** Provided records **
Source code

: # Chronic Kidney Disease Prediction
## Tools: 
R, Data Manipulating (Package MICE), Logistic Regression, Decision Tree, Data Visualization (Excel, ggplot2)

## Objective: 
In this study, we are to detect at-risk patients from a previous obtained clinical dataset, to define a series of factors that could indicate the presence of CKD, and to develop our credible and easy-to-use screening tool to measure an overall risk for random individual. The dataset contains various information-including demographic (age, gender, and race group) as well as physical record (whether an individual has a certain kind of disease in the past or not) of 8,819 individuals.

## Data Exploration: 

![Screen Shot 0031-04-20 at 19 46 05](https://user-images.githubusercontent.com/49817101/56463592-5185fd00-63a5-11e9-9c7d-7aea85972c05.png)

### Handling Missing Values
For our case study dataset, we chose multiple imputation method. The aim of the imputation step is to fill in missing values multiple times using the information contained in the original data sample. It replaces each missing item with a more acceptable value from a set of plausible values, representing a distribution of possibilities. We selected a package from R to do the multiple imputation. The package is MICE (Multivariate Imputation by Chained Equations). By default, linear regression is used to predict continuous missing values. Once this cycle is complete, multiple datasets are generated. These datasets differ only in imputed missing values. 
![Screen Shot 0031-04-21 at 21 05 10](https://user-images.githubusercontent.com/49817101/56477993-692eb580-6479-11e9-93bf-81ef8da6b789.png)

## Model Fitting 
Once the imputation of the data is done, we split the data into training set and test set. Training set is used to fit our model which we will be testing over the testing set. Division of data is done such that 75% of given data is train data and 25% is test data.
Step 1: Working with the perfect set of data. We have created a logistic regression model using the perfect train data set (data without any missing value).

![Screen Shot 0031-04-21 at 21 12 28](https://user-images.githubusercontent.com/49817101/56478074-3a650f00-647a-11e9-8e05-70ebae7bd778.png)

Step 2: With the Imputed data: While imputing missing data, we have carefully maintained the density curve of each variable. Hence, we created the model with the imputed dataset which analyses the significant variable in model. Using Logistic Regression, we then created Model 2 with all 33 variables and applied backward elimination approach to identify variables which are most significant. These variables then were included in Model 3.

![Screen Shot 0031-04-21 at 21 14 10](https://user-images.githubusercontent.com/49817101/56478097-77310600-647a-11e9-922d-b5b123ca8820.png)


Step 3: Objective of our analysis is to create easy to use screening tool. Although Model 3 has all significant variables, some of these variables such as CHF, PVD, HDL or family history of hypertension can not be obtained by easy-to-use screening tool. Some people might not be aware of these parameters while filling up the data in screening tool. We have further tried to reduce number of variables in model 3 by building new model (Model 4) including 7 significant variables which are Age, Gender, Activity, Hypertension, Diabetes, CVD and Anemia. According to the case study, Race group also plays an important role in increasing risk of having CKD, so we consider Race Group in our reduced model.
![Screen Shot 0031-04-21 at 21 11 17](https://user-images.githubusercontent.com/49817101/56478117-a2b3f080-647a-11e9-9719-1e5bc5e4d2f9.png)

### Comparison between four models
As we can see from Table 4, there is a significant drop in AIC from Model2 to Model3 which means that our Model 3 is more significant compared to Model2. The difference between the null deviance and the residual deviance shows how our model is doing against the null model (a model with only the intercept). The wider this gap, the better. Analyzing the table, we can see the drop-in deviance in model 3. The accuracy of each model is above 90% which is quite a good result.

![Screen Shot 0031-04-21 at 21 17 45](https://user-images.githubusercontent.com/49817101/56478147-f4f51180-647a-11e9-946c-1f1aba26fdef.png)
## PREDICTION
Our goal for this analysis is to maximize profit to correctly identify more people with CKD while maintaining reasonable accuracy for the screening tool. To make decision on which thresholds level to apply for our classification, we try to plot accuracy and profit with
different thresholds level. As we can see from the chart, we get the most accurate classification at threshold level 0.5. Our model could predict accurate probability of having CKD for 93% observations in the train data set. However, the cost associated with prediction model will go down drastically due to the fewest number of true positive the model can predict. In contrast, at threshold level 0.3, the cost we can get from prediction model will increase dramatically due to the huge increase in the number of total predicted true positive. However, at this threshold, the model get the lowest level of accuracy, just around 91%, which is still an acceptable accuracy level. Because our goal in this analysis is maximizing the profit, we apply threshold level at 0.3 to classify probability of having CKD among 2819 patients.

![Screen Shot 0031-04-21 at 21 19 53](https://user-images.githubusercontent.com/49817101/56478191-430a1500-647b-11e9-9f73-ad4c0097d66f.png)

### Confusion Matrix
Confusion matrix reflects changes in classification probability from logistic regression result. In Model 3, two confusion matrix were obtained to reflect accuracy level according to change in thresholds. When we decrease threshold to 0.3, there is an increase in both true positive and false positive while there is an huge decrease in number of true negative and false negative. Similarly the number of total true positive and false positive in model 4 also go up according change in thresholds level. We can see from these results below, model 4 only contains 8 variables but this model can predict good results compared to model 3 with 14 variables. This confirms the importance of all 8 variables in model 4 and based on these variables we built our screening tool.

** Task objective **
The expected response is every record, reproduced word for word.

** Task response **
Source code

: # Chronic Kidney Disease Prediction
## Tools: 
R, Data Manipulating (Package MICE), Logistic Regression, Decision Tree, Data Visualization (Excel, ggplot2)

## Objective: 
In this study, we are to detect at-risk patients from a previous obtained clinical dataset, to define a series of factors that could indicate the presence of CKD, and to develop our credible and easy-to-use screening tool to measure an overall risk for random individual. The dataset contains various information-including demographic (age, gender, and race group) as well as physical record (whether an individual has a certain kind of disease in the past or not) of 8,819 individuals.

## Data Exploration: 

![Screen Shot 0031-04-20 at 19 46 05](https://user-images.githubusercontent.com/49817101/56463592-5185fd00-63a5-11e9-9c7d-7aea85972c05.png)

### Handling Missing Values
For our case study dataset, we chose multiple imputation method. The aim of the imputation step is to fill in missing values multiple times using the information contained in the original data sample. It replaces each missing item with a more acceptable value from a set of plausible values, representing a distribution of possibilities. We selected a package from R to do the multiple imputation. The package is MICE (Multivariate Imputation by Chained Equations). By default, linear regression is used to predict continuous missing values. Once this cycle is complete, multiple datasets are generated. These datasets differ only in imputed missing values. 
![Screen Shot 0031-04-21 at 21 05 10](https://user-images.githubusercontent.com/49817101/56477993-692eb580-6479-11e9-93bf-81ef8da6b789.png)

## Model Fitting 
Once the imputation of the data is done, we split the data into training set and test set. Training set is used to fit our model which we will be testing over the testing set. Division of data is done such that 75% of given data is train data and 25% is test data.
Step 1: Working with the perfect set of data. We have created a logistic regression model using the perfect train data set (data without any missing value).

![Screen Shot 0031-04-21 at 21 12 28](https://user-images.githubusercontent.com/49817101/56478074-3a650f00-647a-11e9-8e05-70ebae7bd778.png)

Step 2: With the Imputed data: While imputing missing data, we have carefully maintained the density curve of each variable. Hence, we created the model with the imputed dataset which analyses the significant variable in model. Using Logistic Regression, we then created Model 2 with all 33 variables and applied backward elimination approach to identify variables which are most significant. These variables then were included in Model 3.

![Screen Shot 0031-04-21 at 21 14 10](https://user-images.githubusercontent.com/49817101/56478097-77310600-647a-11e9-922d-b5b123ca8820.png)


Step 3: Objective of our analysis is to create easy to use screening tool. Although Model 3 has all significant variables, some of these variables such as CHF, PVD, HDL or family history of hypertension can not be obtained by easy-to-use screening tool. Some people might not be aware of these parameters while filling up the data in screening tool. We have further tried to reduce number of variables in model 3 by building new model (Model 4) including 7 significant variables which are Age, Gender, Activity, Hypertension, Diabetes, CVD and Anemia. According to the case study, Race group also plays an important role in increasing risk of having CKD, so we consider Race Group in our reduced model.
![Screen Shot 0031-04-21 at 21 11 17](https://user-images.githubusercontent.com/49817101/56478117-a2b3f080-647a-11e9-9719-1e5bc5e4d2f9.png)

### Comparison between four models
As we can see from Table 4, there is a significant drop in AIC from Model2 to Model3 which means that our Model 3 is more significant compared to Model2. The difference between the null deviance and the residual deviance shows how our model is doing against the null model (a model with only the intercept). The wider this gap, the better. Analyzing the table, we can see the drop-in deviance in model 3. The accuracy of each model is above 90% which is quite a good result.

![Screen Shot 0031-04-21 at 21 17 45](https://user-images.githubusercontent.com/49817101/56478147-f4f51180-647a-11e9-946c-1f1aba26fdef.png)
## PREDICTION
Our goal for this analysis is to maximize profit to correctly identify more people with CKD while maintaining reasonable accuracy for the screening tool. To make decision on which thresholds level to apply for our classification, we try to plot accuracy and profit with
different thresholds level. As we can see from the chart, we get the most accurate classification at threshold level 0.5. Our model could predict accurate probability of having CKD for 93% observations in the train data set. However, the cost associated with prediction model will go down drastically due to the fewest number of true positive the model can predict. In contrast, at threshold level 0.3, the cost we can get from prediction model will increase dramatically due to the huge increase in the number of total predicted true positive. However, at this threshold, the model get the lowest level of accuracy, just around 91%, which is still an acceptable accuracy level. Because our goal in this analysis is maximizing the profit, we apply threshold level at 0.3 to classify probability of having CKD among 2819 patients.

![Screen Shot 0031-04-21 at 21 19 53](https://user-images.githubusercontent.com/49817101/56478191-430a1500-647b-11e9-9f73-ad4c0097d66f.png)

### Confusion Matrix
Confusion matrix reflects changes in classification probability from logistic regression result. In Model 3, two confusion matrix were obtained to reflect accuracy level according to change in thresholds. When we decrease threshold to 0.3, there is an increase in both true positive and false positive while there is an huge decrease in number of true negative and false negative. Similarly the number of total true positive and false positive in model 4 also go up according change in thresholds level. We can see from these results below, model 4 only contains 8 variables but this model can predict good results compared to model 3 with 14 variables. This confirms the importance of all 8 variables in model 4 and based on these variables we built our screening tool.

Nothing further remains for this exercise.